#### Description of the task:
Below are some records. Reproduce them exactly from their first line through the line with "the champion organizers", inclusive.

*** Records provided ***

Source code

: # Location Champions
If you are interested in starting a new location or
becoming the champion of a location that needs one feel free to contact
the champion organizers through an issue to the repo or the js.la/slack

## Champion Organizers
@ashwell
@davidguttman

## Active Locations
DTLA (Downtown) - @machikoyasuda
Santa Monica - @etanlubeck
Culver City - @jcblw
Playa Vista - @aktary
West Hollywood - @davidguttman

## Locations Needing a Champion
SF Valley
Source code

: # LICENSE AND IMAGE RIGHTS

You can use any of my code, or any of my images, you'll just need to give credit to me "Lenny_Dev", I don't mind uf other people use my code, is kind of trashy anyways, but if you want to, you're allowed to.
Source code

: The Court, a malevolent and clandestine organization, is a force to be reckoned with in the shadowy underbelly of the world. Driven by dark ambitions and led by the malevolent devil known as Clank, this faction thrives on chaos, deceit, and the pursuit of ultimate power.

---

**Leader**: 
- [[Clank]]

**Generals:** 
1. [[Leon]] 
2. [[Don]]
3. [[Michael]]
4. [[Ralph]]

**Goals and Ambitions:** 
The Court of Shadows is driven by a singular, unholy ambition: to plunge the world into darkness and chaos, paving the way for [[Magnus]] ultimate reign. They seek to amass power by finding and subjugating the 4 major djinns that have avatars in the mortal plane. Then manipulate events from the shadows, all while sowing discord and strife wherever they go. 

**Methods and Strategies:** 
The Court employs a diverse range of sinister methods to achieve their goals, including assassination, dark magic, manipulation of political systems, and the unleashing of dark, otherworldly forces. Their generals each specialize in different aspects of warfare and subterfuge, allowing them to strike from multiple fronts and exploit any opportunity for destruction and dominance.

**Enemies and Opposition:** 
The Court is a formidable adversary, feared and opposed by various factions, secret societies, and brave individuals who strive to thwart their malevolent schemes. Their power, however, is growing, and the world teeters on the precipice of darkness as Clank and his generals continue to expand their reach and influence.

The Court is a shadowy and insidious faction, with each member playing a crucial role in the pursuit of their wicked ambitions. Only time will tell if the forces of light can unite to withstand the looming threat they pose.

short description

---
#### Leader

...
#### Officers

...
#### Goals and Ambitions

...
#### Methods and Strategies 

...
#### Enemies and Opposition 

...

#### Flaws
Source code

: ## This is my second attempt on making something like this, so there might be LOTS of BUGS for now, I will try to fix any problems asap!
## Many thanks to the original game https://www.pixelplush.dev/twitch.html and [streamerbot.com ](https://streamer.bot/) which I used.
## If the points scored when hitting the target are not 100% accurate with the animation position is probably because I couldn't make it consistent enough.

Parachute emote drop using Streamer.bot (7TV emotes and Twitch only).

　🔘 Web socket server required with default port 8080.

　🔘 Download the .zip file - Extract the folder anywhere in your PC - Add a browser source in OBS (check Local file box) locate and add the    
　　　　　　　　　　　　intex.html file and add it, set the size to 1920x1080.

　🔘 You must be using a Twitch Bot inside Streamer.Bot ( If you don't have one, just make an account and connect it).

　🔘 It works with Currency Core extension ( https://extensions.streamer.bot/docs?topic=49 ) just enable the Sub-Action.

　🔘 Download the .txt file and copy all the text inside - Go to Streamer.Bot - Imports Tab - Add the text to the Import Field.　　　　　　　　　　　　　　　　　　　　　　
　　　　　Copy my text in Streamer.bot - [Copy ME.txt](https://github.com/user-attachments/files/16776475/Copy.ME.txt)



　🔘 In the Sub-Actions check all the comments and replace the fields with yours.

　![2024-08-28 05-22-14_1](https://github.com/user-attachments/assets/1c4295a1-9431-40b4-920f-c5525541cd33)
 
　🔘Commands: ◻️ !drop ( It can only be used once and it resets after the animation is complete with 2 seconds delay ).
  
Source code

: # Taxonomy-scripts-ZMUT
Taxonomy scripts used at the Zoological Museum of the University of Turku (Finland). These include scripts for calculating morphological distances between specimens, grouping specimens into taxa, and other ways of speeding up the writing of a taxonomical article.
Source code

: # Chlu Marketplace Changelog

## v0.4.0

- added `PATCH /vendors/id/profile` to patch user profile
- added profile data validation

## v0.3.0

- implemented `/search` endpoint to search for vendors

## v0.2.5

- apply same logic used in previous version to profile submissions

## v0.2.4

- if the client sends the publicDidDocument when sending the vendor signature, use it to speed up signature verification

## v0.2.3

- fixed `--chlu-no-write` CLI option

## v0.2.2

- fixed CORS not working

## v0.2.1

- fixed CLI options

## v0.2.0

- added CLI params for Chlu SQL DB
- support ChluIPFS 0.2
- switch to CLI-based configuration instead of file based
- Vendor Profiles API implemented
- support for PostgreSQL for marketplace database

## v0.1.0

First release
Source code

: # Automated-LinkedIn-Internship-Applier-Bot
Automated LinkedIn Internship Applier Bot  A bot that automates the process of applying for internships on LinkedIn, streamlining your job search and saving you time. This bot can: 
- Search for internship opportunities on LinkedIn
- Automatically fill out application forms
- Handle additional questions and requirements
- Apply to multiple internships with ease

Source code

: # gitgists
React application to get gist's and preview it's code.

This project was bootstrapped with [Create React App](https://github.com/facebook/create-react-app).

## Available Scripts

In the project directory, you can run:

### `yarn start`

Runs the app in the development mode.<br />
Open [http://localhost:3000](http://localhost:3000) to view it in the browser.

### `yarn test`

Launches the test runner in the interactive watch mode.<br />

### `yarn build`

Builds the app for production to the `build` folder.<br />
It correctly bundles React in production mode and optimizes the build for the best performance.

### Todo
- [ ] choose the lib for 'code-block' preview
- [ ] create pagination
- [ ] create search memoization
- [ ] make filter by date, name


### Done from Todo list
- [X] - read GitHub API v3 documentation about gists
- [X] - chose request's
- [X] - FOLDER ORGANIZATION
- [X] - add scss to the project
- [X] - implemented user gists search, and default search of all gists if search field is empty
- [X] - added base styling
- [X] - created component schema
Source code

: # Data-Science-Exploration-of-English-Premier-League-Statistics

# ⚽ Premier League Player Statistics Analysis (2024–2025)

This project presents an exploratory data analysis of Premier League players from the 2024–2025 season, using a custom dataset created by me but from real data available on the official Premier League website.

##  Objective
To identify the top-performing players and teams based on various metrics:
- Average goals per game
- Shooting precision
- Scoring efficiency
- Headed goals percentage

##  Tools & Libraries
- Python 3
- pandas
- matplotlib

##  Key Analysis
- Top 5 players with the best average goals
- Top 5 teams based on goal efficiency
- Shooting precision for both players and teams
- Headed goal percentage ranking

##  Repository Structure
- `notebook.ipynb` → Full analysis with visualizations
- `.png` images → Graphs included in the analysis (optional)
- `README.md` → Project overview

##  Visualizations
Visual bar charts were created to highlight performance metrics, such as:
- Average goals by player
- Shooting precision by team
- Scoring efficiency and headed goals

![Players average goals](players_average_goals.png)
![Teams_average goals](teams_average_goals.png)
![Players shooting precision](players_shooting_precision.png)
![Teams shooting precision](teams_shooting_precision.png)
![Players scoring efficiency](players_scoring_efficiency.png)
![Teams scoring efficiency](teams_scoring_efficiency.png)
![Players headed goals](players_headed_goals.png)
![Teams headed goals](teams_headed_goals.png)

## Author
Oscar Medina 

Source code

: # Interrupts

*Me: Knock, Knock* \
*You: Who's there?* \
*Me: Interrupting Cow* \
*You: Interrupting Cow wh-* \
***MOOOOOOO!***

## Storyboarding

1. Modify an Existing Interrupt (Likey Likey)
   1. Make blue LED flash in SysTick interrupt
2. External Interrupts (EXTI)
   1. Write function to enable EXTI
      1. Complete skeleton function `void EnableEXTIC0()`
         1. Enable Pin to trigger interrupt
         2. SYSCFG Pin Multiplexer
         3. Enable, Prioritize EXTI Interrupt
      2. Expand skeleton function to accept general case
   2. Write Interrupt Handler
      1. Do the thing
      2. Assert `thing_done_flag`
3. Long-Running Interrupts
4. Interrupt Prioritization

*** End of Records provided ***

#### Exercise result:
Source code

: # Location Champions
If you are interested in starting a new location or
becoming the champion of a location that needs one feel free to contact
the champion organizers through an issue to the repo or the js.la/slack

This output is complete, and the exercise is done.